──────── Dataset entries ────────
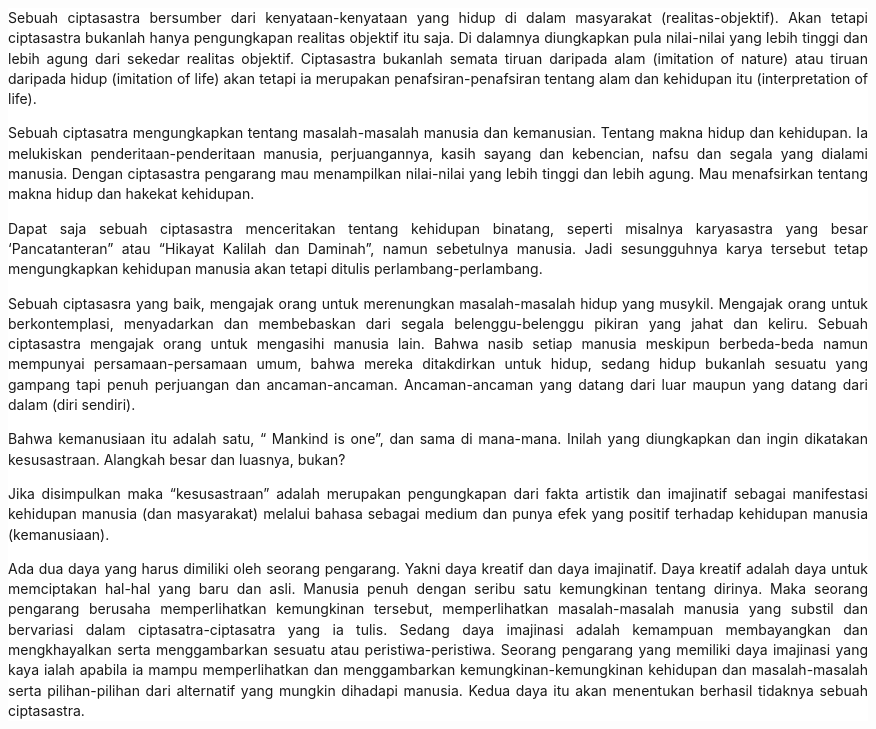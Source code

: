 <p style="text-align: justify;">
  Sebuah ciptasastra bersumber dari kenyataan-kenyataan yang hidup di dalam masyarakat (realitas-objektif). Akan tetapi ciptasastra bukanlah hanya pengungkapan realitas objektif itu saja. Di dalamnya diungkapkan pula nilai-nilai yang lebih tinggi dan lebih agung dari sekedar realitas objektif. Ciptasastra bukanlah semata tiruan daripada alam (imitation of nature) atau tiruan daripada hidup (imitation of life) akan tetapi ia merupakan penafsiran-penafsiran tentang alam dan kehidupan itu (interpretation of life).
</p>

<p style="text-align: justify;">
  Sebuah ciptasatra mengungkapkan tentang masalah-masalah manusia dan kemanusian. Tentang makna hidup dan kehidupan. Ia melukiskan penderitaan-penderitaan manusia, perjuangannya, kasih sayang dan kebencian, nafsu dan segala yang dialami manusia. Dengan ciptasastra pengarang mau menampilkan nilai-nilai yang lebih tinggi dan lebih agung. Mau menafsirkan tentang makna hidup dan hakekat kehidupan.
</p>

<p style="text-align: justify;">
  Dapat saja sebuah ciptasastra menceritakan tentang kehidupan binatang, seperti misalnya karyasastra yang besar ‘Pancatanteran” atau “Hikayat Kalilah dan Daminah”, namun sebetulnya manusia. Jadi sesungguhnya karya tersebut tetap mengungkapkan kehidupan manusia akan tetapi ditulis perlambang-perlambang.
</p>

<p style="text-align: justify;">
  Sebuah ciptasasra yang baik, mengajak orang untuk merenungkan masalah-masalah hidup yang musykil. Mengajak orang untuk berkontemplasi, menyadarkan dan membebaskan dari segala belenggu-belenggu pikiran yang jahat dan keliru. Sebuah ciptasastra mengajak orang untuk mengasihi manusia lain. Bahwa nasib setiap manusia meskipun berbeda-beda namun mempunyai persamaan-persamaan umum, bahwa mereka ditakdirkan untuk hidup, sedang hidup bukanlah sesuatu yang gampang tapi penuh perjuangan dan ancaman-ancaman. Ancaman-ancaman yang datang dari luar maupun yang datang dari dalam (diri sendiri).
</p>

<p style="text-align: justify;">
  Bahwa kemanusiaan itu adalah satu, “ Mankind is one”, dan sama di mana-mana. Inilah yang diungkapkan dan ingin dikatakan kesusastraan. Alangkah besar dan luasnya, bukan?
</p>

<p style="text-align: justify;">
  Jika disimpulkan maka “kesusastraan” adalah merupakan pengungkapan dari fakta artistik dan imajinatif sebagai manifestasi kehidupan manusia (dan masyarakat) melalui bahasa sebagai medium dan punya efek yang positif terhadap kehidupan manusia (kemanusiaan).
</p>

<p style="text-align: justify;">
  Ada dua daya yang harus dimiliki oleh seorang pengarang. Yakni daya kreatif dan daya imajinatif. Daya kreatif adalah daya untuk memciptakan hal-hal yang baru dan asli. Manusia penuh dengan seribu satu kemungkinan tentang dirinya. Maka seorang pengarang berusaha memperlihatkan kemungkinan tersebut, memperlihatkan masalah-masalah manusia yang substil dan bervariasi dalam ciptasatra-ciptasatra yang ia tulis. Sedang daya imajinasi adalah kemampuan membayangkan dan mengkhayalkan serta menggambarkan sesuatu atau peristiwa-peristiwa. Seorang pengarang yang memiliki daya imajinasi yang kaya ialah apabila ia mampu memperlihatkan dan menggambarkan kemungkinan-kemungkinan kehidupan dan masalah-masalah serta pilihan-pilihan dari alternatif yang mungkin dihadapi manusia. Kedua daya itu akan menentukan berhasil tidaknya sebuah ciptasastra.
</p>
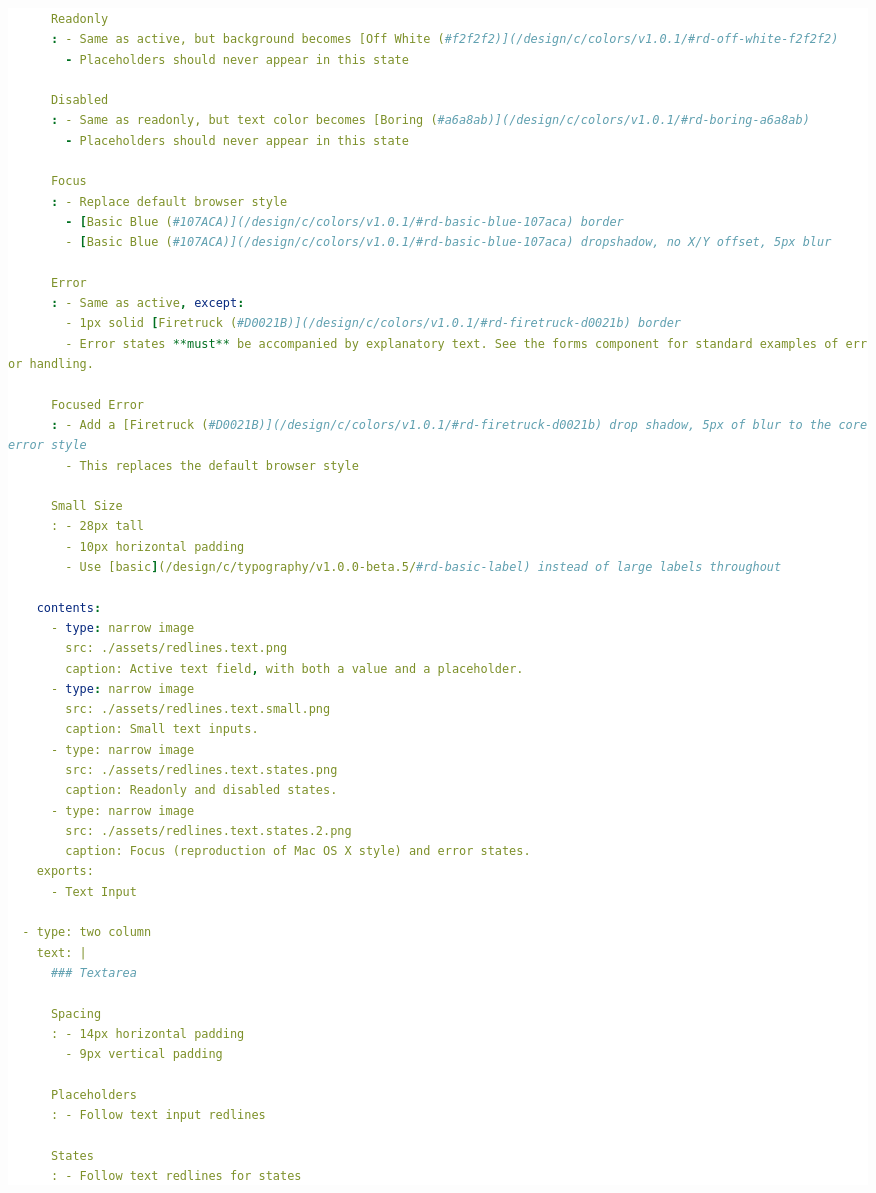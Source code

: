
 ```yaml
      Readonly
      : - Same as active, but background becomes [Off White (#f2f2f2)](/design/c/colors/v1.0.1/#rd-off-white-f2f2f2)
        - Placeholders should never appear in this state

      Disabled
      : - Same as readonly, but text color becomes [Boring (#a6a8ab)](/design/c/colors/v1.0.1/#rd-boring-a6a8ab)
        - Placeholders should never appear in this state

      Focus
      : - Replace default browser style
        - [Basic Blue (#107ACA)](/design/c/colors/v1.0.1/#rd-basic-blue-107aca) border
        - [Basic Blue (#107ACA)](/design/c/colors/v1.0.1/#rd-basic-blue-107aca) dropshadow, no X/Y offset, 5px blur

      Error
      : - Same as active, except:
        - 1px solid [Firetruck (#D0021B)](/design/c/colors/v1.0.1/#rd-firetruck-d0021b) border
        - Error states **must** be accompanied by explanatory text. See the forms component for standard examples of error handling.

      Focused Error
      : - Add a [Firetruck (#D0021B)](/design/c/colors/v1.0.1/#rd-firetruck-d0021b) drop shadow, 5px of blur to the core error style
        - This replaces the default browser style

      Small Size
      : - 28px tall
        - 10px horizontal padding
        - Use [basic](/design/c/typography/v1.0.0-beta.5/#rd-basic-label) instead of large labels throughout

    contents:
      - type: narrow image
        src: ./assets/redlines.text.png
        caption: Active text field, with both a value and a placeholder.
      - type: narrow image
        src: ./assets/redlines.text.small.png
        caption: Small text inputs.
      - type: narrow image
        src: ./assets/redlines.text.states.png
        caption: Readonly and disabled states.
      - type: narrow image
        src: ./assets/redlines.text.states.2.png
        caption: Focus (reproduction of Mac OS X style) and error states.
    exports:
      - Text Input

  - type: two column
    text: |
      ### Textarea

      Spacing
      : - 14px horizontal padding
        - 9px vertical padding

      Placeholders
      : - Follow text input redlines

      States
      : - Follow text redlines for states

```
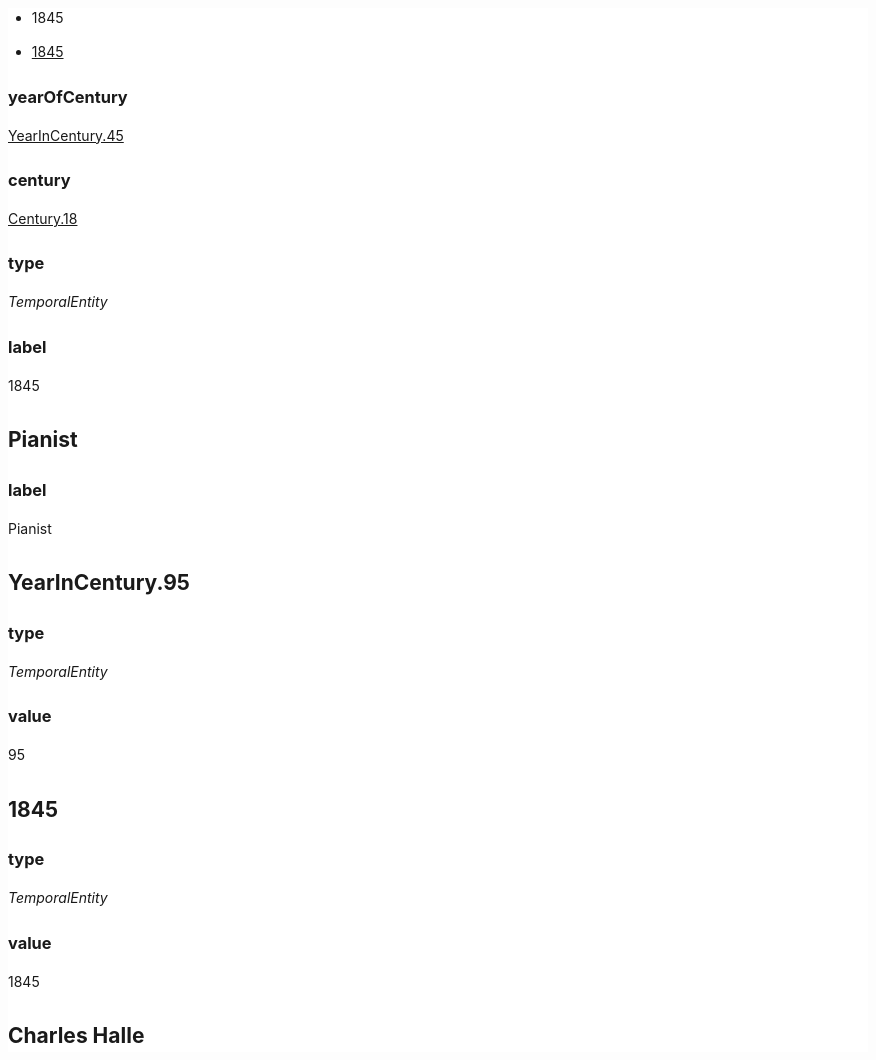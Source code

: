  - 1845

 - [1845](#1845)

### yearOfCentury


[YearInCentury.45](#YearInCentury.45)

### century


[Century.18](#Century.18)

### type


*TemporalEntity*

### label


1845

## Pianist

### label


Pianist

## YearInCentury.95

### type


*TemporalEntity*

### value


95

## 1845

### type


*TemporalEntity*

### value


1845

## Charles Halle
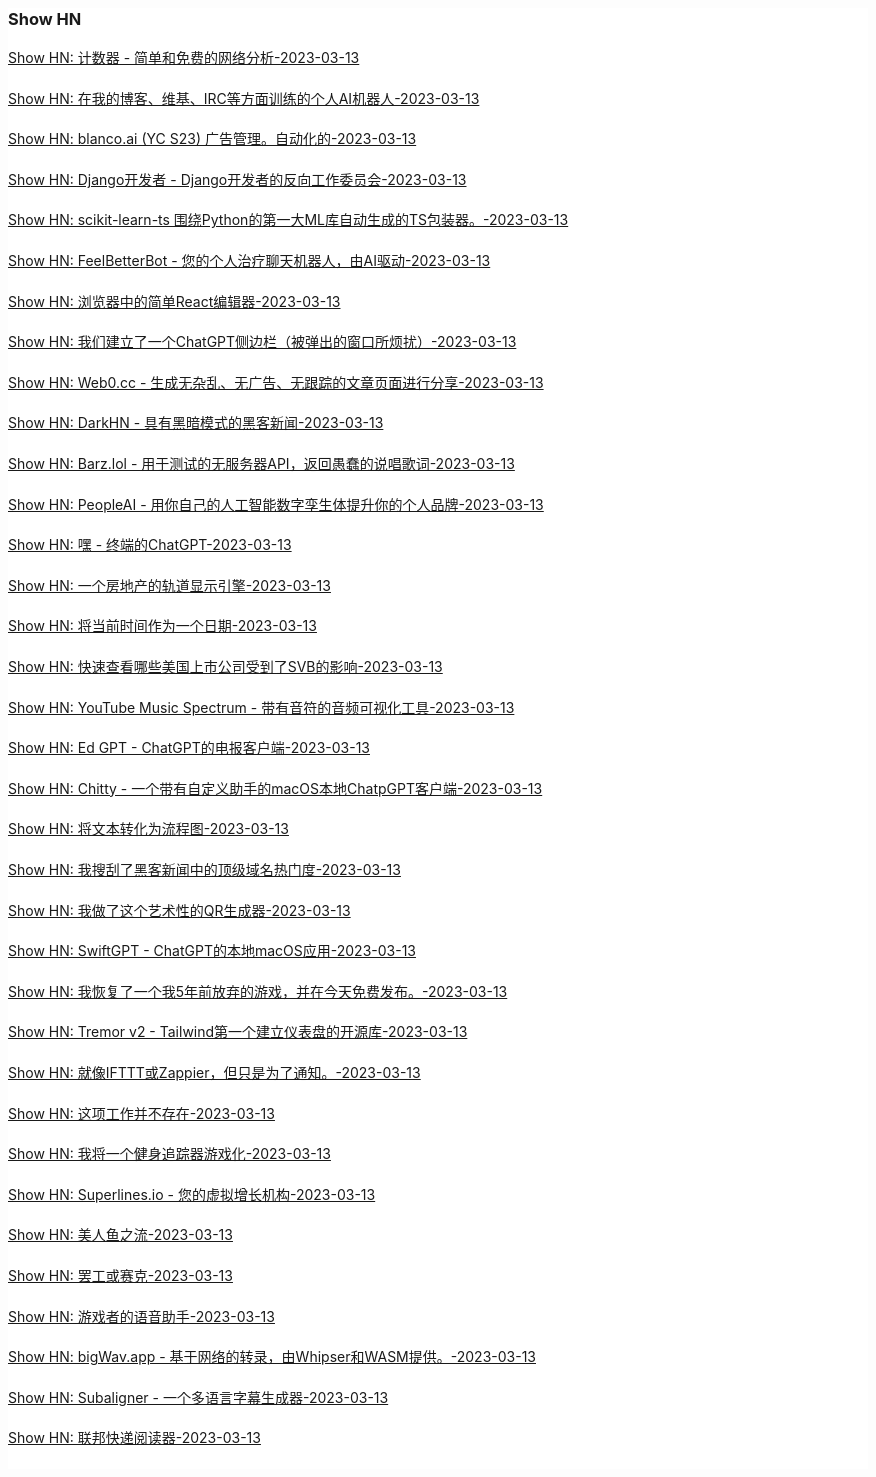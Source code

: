 



###  Show HN

<a target=_blank rel=nofollow href="https://counter.dev/" >Show HN: 计数器 - 简单和免费的网络分析-2023-03-13</a><br/><br/><a target=_blank rel=nofollow href="https://jamesg.blog/bot/" >Show HN: 在我的博客、维基、IRC等方面训练的个人AI机器人-2023-03-13</a><br/><br/><a target=_blank rel=nofollow href="https://www.blanco-media.ai/" >Show HN: blanco.ai (YC S23) 广告管理。自动化的-2023-03-13</a><br/><br/><a target=_blank rel=nofollow href="https://builtwithdjango.com/developers/" >Show HN: Django开发者 - Django开发者的反向工作委员会-2023-03-13</a><br/><br/><a target=_blank rel=nofollow href="https://github.com/transitive-bullshit/scikit-learn-ts" >Show HN: scikit-learn-ts 围绕Python的第一大ML库自动生成的TS包装器。-2023-03-13</a><br/><br/><a target=_blank rel=nofollow href="https://news.ycombinator.com/item?id=35139781" >Show HN: FeelBetterBot - 您的个人治疗聊天机器人，由AI驱动-2023-03-13</a><br/><br/><a target=_blank rel=nofollow href="https://www.reactbuilder.dev/" >Show HN: 浏览器中的简单React编辑器-2023-03-13</a><br/><br/><a target=_blank rel=nofollow href="https://chrome.google.com/webstore/detail/chatgpt-sidebar/difoiogjjojoaoomphldepapgpbgkhkb" >Show HN: 我们建立了一个ChatGPT侧边栏（被弹出的窗口所烦扰）-2023-03-13</a><br/><br/><a target=_blank rel=nofollow href="https://web0.cc/" >Show HN: Web0.cc - 生成无杂乱、无广告、无跟踪的文章页面进行分享-2023-03-13</a><br/><br/><a target=_blank rel=nofollow href="https://www.darkhn.com/" >Show HN: DarkHN - 具有黑暗模式的黑客新闻-2023-03-13</a><br/><br/><a target=_blank rel=nofollow href="https://barz.lol/" >Show HN: Barz.lol - 用于测试的无服务器API，返回愚蠢的说唱歌词-2023-03-13</a><br/><br/><a target=_blank rel=nofollow href="https://peopleai.app/" >Show HN: PeopleAI - 用你自己的人工智能数字孪生体提升你的个人品牌-2023-03-13</a><br/><br/><a target=_blank rel=nofollow href="https://github.com/lennardv2/hey-chatgpt-cli" >Show HN: 嘿 - 终端的ChatGPT-2023-03-13</a><br/><br/><a target=_blank rel=nofollow href="https://neuilly.hive-maquette3d.fr/maq/f6" >Show HN: 一个房地产的轨道显示引擎-2023-03-13</a><br/><br/><a target=_blank rel=nofollow href="https://adamjgrant.github.io/dates-as-time/" >Show HN: 将当前时间作为一个日期-2023-03-13</a><br/><br/><a target=_blank rel=nofollow href="https://svb8k.com/" >Show HN: 快速查看哪些美国上市公司受到了SVB的影响-2023-03-13</a><br/><br/><a target=_blank rel=nofollow href="https://github.com/mfcc64/youtube-musical-spectrum" >Show HN: YouTube Music Spectrum - 带有音符的音频可视化工具-2023-03-13</a><br/><br/><a target=_blank rel=nofollow href="https://ed-gpt.carrd.co/" >Show HN: Ed GPT - ChatGPT的电报客户端-2023-03-13</a><br/><br/><a target=_blank rel=nofollow href="https://apps.apple.com/us/app/chitty-ai-conversations/id6446221412?mt=12" >Show HN: Chitty - 一个带有自定义助手的macOS本地ChatpGPT客户端-2023-03-13</a><br/><br/><a target=_blank rel=nofollow href="https://flowchart-ai.webflow.io/" >Show HN: 将文本转化为流程图-2023-03-13</a><br/><br/><a target=_blank rel=nofollow href="https://www.v01.io/posts/2023-hackernews-tld-analysis/" >Show HN: 我搜刮了黑客新闻中的顶级域名热门度-2023-03-13</a><br/><br/><a target=_blank rel=nofollow href="https://easy-qr-generator.com/" >Show HN: 我做了这个艺术性的QR生成器-2023-03-13</a><br/><br/><a target=_blank rel=nofollow href="https://www.swiftgpt.app/" >Show HN: SwiftGPT - ChatGPT的本地macOS应用-2023-03-13</a><br/><br/><a target=_blank rel=nofollow href="https://store.steampowered.com/app/1839610/Hammer_Kid/" >Show HN: 我恢复了一个我5年前放弃的游戏，并在今天免费发布。-2023-03-13</a><br/><br/><a target=_blank rel=nofollow href="https://www.tremor.so/" >Show HN: Tremor v2 - Tailwind第一个建立仪表盘的开源库-2023-03-13</a><br/><br/><a target=_blank rel=nofollow href="https://notifywave.com/" >Show HN: 就像IFTTT或Zappier，但只是为了通知。-2023-03-13</a><br/><br/><a target=_blank rel=nofollow href="https://thisjobdoesnotexist.com/stem-cell-archaeologist" >Show HN: 这项工作并不存在-2023-03-13</a><br/><br/><a target=_blank rel=nofollow href="https://theherofit.app/" >Show HN: 我将一个健身追踪器游戏化-2023-03-13</a><br/><br/><a target=_blank rel=nofollow href="https://www.superlines.io/" >Show HN: Superlines.io - 您的虚拟增长机构-2023-03-13</a><br/><br/><a target=_blank rel=nofollow href="https://www.mermaidflow.app/" >Show HN: 美人鱼之流-2023-03-13</a><br/><br/><a target=_blank rel=nofollow href="https://strikeorsike.io/" >Show HN: 罢工或赛克-2023-03-13</a><br/><br/><a target=_blank rel=nofollow href="https://www.gptbro.xyz/" >Show HN: 游戏者的语音助手-2023-03-13</a><br/><br/><a target=_blank rel=nofollow href="https://bigwav.app/" >Show HN: bigWav.app - 基于网络的转录，由Whipser和WASM提供。-2023-03-13</a><br/><br/><a target=_blank rel=nofollow href="https://github.com/baxtree/subaligner" >Show HN: Subaligner - 一个多语言字幕生成器-2023-03-13</a><br/><br/><a target=_blank rel=nofollow href="https://play.google.com/store/apps/details?id=dev.fedup.reader&hl=en_US" >Show HN: 联邦快递阅读器-2023-03-13</a><br/><br/>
────────
● Required action
Copy each line above where the string "Blue" occurs.

● Solution for this problem
        - [Basic Blue (#107ACA)](/design/c/colors/v1.0.1/#rd-basic-blue-107aca) border
        - [Basic Blue (#107ACA)](/design/c/colors/v1.0.1/#rd-basic-blue-107aca) dropshadow, no X/Y offset, 5px blur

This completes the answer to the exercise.